The information is all there in this listing in your earlier post:
position 0 'InputLayer', [(None, 160, 160, 3)], 0],
position 1 ['Sequential', (None, 160, 160, 3), 0],
position 2 ['TensorFlowOpLayer', [(None, 160, 160, 3)], 0],
position 3 ['TensorFlowOpLayer', [(None, 160, 160, 3)], 0],
position 4 ['Functional', (None, 5, 5, 1280), 2257984],
position 5 ['GlobalAveragePooling2D', (None, 1280), 0],
position 6 ['Dropout', (None, 1280), 0, 0.2],
position -1 ['Dense', (None, 1), 1281, 'linear']] #linear is the default activation
So the 5th element (index 4) is this one:
[‘Functional’, (None, 5, 5, 1280), 2257984],
That is a Keras Functional object which (as you mentioned) itself has 155 layers. It’s the actual pretrained MobilNet model that was imported and then included at that point in the alpaca_model logic.

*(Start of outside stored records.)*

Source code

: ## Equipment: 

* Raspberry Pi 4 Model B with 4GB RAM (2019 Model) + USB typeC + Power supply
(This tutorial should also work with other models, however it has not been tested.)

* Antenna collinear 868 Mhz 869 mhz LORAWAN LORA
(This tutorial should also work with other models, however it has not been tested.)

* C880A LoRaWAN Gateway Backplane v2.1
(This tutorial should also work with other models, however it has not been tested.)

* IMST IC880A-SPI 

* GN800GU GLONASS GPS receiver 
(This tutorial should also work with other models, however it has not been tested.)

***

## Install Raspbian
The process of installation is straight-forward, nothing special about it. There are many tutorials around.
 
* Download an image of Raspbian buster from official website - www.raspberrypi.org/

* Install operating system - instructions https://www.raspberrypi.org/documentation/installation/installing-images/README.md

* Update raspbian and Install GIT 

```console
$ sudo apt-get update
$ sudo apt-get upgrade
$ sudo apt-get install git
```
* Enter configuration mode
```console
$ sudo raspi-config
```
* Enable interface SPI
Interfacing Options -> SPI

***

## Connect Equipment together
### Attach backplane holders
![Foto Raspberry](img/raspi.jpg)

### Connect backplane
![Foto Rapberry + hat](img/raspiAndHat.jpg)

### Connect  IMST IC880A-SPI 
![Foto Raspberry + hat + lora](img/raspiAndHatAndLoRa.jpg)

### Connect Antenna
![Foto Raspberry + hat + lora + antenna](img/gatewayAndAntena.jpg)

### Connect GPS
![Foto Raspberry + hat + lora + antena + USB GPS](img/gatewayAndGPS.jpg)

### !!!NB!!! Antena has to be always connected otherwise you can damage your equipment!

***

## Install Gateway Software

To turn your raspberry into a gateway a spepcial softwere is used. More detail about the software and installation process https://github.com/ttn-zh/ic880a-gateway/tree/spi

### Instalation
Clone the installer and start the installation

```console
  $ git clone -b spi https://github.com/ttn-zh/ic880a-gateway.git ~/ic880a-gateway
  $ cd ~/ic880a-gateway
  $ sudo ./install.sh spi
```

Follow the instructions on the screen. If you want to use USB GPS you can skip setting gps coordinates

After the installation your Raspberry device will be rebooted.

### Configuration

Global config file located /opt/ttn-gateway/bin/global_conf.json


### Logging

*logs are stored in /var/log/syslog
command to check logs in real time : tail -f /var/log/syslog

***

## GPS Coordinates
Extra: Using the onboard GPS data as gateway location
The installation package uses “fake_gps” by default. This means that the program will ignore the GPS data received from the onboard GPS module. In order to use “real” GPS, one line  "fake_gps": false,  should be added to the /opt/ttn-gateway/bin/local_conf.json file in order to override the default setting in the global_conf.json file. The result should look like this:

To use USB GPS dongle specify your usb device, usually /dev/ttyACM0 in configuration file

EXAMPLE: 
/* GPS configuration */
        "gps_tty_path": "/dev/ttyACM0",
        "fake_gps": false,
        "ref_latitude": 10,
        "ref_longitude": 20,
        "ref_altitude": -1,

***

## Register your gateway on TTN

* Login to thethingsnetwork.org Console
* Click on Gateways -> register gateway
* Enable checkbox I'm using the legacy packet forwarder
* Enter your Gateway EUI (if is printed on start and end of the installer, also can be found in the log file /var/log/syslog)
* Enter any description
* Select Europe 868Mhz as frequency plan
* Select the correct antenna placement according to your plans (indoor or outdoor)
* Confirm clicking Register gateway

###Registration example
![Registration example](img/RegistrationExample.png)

You can look back at the logic that you wrote to construct the alpaca_model and figure out what is happening. The “Sequential” layer that is index 1 on the list is the data augmentation output (a Sequential model with 2 layers). You can prove to yourself that the following two TensorFlowOp layers are created by the preprocess_input function by commenting that out in the alpaca_model logic and then printing the layers of the resultant model by commenting out the invocation of the comparator so that it doesn’t “throw”. So the reason that your original enumeration did not make sense is that it turns out that the function at index 2 returns two layers. That function is imported from Keras and here’s the docpage. You can see it scales the pixel values to be between -1 and 1, so it involves two steps: subtraction and then division.
So, yes, 4 is a magic number. But it’s pretty clear why they set it to that value, right? They know the structure of what they created and they are selecting the included model.